## WORK REQUIRED
An exact repetition of all the entries that follow is required.

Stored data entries
┌────────

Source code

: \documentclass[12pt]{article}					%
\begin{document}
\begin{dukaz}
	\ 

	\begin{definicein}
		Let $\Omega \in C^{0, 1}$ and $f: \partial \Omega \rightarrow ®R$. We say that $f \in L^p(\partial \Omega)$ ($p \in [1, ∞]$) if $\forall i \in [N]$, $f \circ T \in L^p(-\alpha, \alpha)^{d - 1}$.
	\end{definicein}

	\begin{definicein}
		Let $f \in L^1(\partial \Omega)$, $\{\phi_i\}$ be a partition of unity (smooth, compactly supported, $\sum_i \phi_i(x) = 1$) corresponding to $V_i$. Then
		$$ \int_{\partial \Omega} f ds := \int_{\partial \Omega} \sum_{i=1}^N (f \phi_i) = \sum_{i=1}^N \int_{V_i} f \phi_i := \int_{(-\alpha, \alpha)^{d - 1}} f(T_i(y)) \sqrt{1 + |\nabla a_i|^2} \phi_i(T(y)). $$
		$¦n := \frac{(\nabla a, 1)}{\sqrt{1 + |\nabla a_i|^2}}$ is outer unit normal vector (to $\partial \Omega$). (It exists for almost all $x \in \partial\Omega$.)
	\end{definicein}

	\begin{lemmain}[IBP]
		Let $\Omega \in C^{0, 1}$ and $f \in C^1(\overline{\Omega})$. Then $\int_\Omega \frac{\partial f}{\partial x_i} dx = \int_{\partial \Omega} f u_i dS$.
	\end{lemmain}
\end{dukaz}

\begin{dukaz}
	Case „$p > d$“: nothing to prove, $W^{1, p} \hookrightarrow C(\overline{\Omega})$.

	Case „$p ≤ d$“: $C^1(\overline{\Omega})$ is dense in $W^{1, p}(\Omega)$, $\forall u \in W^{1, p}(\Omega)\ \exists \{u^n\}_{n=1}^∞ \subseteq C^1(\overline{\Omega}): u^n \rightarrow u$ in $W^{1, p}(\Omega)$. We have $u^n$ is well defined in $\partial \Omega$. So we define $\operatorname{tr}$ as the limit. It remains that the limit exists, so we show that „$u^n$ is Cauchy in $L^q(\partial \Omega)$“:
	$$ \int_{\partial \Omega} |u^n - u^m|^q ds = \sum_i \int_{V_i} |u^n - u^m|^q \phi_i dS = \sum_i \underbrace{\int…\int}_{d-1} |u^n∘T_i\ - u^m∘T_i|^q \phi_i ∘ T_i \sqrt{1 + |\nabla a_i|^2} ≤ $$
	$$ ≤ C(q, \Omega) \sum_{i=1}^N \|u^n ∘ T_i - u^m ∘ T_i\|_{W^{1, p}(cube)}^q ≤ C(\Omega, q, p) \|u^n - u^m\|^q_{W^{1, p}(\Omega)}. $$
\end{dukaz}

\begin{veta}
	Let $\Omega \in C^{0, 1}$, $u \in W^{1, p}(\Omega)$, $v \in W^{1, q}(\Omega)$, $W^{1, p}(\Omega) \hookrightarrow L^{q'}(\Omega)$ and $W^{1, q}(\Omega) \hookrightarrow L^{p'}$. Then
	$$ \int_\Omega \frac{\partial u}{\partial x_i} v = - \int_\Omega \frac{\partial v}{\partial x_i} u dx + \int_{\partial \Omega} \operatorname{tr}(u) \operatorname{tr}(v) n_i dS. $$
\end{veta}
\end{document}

└────────

## EXERCISE ANSWER
Source code

: \documentclass[12pt]{article}					%
\begin{document}
\begin{dukaz}
	\ 

	\begin{definicein}
		Let $\Omega \in C^{0, 1}$ and $f: \partial \Omega \rightarrow ®R$. We say that $f \in L^p(\partial \Omega)$ ($p \in [1, ∞]$) if $\forall i \in [N]$, $f \circ T \in L^p(-\alpha, \alpha)^{d - 1}$.
	\end{definicein}

	\begin{definicein}
		Let $f \in L^1(\partial \Omega)$, $\{\phi_i\}$ be a partition of unity (smooth, compactly supported, $\sum_i \phi_i(x) = 1$) corresponding to $V_i$. Then
		$$ \int_{\partial \Omega} f ds := \int_{\partial \Omega} \sum_{i=1}^N (f \phi_i) = \sum_{i=1}^N \int_{V_i} f \phi_i := \int_{(-\alpha, \alpha)^{d - 1}} f(T_i(y)) \sqrt{1 + |\nabla a_i|^2} \phi_i(T(y)). $$
		$¦n := \frac{(\nabla a, 1)}{\sqrt{1 + |\nabla a_i|^2}}$ is outer unit normal vector (to $\partial \Omega$). (It exists for almost all $x \in \partial\Omega$.)
	\end{definicein}

	\begin{lemmain}[IBP]
		Let $\Omega \in C^{0, 1}$ and $f \in C^1(\overline{\Omega})$. Then $\int_\Omega \frac{\partial f}{\partial x_i} dx = \int_{\partial \Omega} f u_i dS$.
	\end{lemmain}
\end{dukaz}

\begin{dukaz}
	Case „$p > d$“: nothing to prove, $W^{1, p} \hookrightarrow C(\overline{\Omega})$.

	Case „$p ≤ d$“: $C^1(\overline{\Omega})$ is dense in $W^{1, p}(\Omega)$, $\forall u \in W^{1, p}(\Omega)\ \exists \{u^n\}_{n=1}^∞ \subseteq C^1(\overline{\Omega}): u^n \rightarrow u$ in $W^{1, p}(\Omega)$. We have $u^n$ is well defined in $\partial \Omega$. So we define $\operatorname{tr}$ as the limit. It remains that the limit exists, so we show that „$u^n$ is Cauchy in $L^q(\partial \Omega)$“:
	$$ \int_{\partial \Omega} |u^n - u^m|^q ds = \sum_i \int_{V_i} |u^n - u^m|^q \phi_i dS = \sum_i \underbrace{\int…\int}_{d-1} |u^n∘T_i\ - u^m∘T_i|^q \phi_i ∘ T_i \sqrt{1 + |\nabla a_i|^2} ≤ $$
	$$ ≤ C(q, \Omega) \sum_{i=1}^N \|u^n ∘ T_i - u^m ∘ T_i\|_{W^{1, p}(cube)}^q ≤ C(\Omega, q, p) \|u^n - u^m\|^q_{W^{1, p}(\Omega)}. $$
\end{dukaz}

\begin{veta}
	Let $\Omega \in C^{0, 1}$, $u \in W^{1, p}(\Omega)$, $v \in W^{1, q}(\Omega)$, $W^{1, p}(\Omega) \hookrightarrow L^{q'}(\Omega)$ and $W^{1, q}(\Omega) \hookrightarrow L^{p'}$. Then
	$$ \int_\Omega \frac{\partial u}{\partial x_i} v = - \int_\Omega \frac{\partial v}{\partial x_i} u dx + \int_{\partial \Omega} \operatorname{tr}(u) \operatorname{tr}(v) n_i dS. $$
\end{veta}
\end{document}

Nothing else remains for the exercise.